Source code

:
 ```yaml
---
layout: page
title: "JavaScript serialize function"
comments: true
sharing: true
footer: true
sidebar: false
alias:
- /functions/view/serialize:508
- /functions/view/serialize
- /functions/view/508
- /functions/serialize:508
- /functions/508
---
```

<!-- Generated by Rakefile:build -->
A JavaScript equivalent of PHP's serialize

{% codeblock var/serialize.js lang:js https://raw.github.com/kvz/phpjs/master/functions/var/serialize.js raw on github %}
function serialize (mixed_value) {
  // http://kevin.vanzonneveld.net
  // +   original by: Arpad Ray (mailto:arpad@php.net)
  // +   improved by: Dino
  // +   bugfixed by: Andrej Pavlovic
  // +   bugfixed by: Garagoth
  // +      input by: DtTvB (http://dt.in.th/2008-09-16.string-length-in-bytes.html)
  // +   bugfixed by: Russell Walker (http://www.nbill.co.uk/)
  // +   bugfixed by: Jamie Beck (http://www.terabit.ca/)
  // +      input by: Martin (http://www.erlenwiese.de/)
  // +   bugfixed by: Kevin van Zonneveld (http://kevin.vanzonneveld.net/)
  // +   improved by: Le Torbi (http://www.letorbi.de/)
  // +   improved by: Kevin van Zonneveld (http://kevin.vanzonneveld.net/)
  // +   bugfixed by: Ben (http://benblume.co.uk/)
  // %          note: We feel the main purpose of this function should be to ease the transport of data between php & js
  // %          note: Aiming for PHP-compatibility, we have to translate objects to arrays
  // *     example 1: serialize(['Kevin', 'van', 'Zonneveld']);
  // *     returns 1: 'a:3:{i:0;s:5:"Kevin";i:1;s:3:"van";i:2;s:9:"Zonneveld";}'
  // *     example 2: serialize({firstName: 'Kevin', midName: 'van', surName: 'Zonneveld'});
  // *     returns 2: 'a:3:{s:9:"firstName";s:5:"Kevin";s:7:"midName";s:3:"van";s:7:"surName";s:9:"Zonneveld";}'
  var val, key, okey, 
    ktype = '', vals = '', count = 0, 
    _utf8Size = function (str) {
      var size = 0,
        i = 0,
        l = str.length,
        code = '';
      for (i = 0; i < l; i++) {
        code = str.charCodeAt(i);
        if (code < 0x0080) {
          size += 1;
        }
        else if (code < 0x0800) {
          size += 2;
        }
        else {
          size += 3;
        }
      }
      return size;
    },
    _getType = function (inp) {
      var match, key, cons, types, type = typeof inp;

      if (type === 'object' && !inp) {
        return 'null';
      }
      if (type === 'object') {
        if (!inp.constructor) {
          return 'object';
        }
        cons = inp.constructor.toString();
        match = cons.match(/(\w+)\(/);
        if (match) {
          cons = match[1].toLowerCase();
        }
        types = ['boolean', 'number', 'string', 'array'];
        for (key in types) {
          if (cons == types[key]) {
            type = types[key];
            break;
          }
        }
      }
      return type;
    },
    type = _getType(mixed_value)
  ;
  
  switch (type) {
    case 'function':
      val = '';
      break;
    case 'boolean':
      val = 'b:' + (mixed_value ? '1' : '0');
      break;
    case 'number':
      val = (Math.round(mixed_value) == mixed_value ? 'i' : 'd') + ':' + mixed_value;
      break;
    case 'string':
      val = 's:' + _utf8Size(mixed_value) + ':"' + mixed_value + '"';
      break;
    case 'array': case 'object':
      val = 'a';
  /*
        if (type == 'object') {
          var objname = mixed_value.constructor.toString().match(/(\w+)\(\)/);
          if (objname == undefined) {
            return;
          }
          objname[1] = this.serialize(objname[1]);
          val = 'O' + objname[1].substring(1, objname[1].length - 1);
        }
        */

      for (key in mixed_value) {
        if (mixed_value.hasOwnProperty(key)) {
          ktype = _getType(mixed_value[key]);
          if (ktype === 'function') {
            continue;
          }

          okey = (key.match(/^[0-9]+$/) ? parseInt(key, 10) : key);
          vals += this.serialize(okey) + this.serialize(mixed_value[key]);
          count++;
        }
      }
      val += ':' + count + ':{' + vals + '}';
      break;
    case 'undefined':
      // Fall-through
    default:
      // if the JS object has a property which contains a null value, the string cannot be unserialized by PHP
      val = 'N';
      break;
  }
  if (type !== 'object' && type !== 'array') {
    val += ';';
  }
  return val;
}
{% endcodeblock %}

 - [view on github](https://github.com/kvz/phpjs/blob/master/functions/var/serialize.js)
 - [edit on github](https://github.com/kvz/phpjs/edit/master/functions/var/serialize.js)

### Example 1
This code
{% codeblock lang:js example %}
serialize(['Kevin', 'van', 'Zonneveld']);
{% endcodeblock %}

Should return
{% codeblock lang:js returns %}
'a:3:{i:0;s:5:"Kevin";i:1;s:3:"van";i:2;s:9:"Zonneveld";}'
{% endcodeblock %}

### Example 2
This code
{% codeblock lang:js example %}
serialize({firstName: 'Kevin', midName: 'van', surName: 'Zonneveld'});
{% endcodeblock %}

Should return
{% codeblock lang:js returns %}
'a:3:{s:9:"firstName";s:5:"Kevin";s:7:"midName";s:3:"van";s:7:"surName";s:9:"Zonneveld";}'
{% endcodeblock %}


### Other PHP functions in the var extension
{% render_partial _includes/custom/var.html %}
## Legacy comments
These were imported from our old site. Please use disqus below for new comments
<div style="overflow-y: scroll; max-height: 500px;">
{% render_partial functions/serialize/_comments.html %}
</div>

_ _ _ _ _ _ _

Only the lines from the start of the material through the line containing "improved by: Kevin" belong in the answer, each copied exactly.

Source code

:
 ```yaml
---
layout: page
title: "JavaScript serialize function"
comments: true
sharing: true
footer: true
sidebar: false
alias:
- /functions/view/serialize:508
- /functions/view/serialize
- /functions/view/508
- /functions/serialize:508
- /functions/508
---
```

<!-- Generated by Rakefile:build -->
A JavaScript equivalent of PHP's serialize

{% codeblock var/serialize.js lang:js https://raw.github.com/kvz/phpjs/master/functions/var/serialize.js raw on github %}
function serialize (mixed_value) {
  // http://kevin.vanzonneveld.net
  // +   original by: Arpad Ray (mailto:arpad@php.net)
  // +   improved by: Dino
  // +   bugfixed by: Andrej Pavlovic
  // +   bugfixed by: Garagoth
  // +      input by: DtTvB (http://dt.in.th/2008-09-16.string-length-in-bytes.html)
  // +   bugfixed by: Russell Walker (http://www.nbill.co.uk/)
  // +   bugfixed by: Jamie Beck (http://www.terabit.ca/)
  // +      input by: Martin (http://www.erlenwiese.de/)
  // +   bugfixed by: Kevin van Zonneveld (http://kevin.vanzonneveld.net/)
  // +   improved by: Le Torbi (http://www.letorbi.de/)
  // +   improved by: Kevin van Zonneveld (http://kevin.vanzonneveld.net/)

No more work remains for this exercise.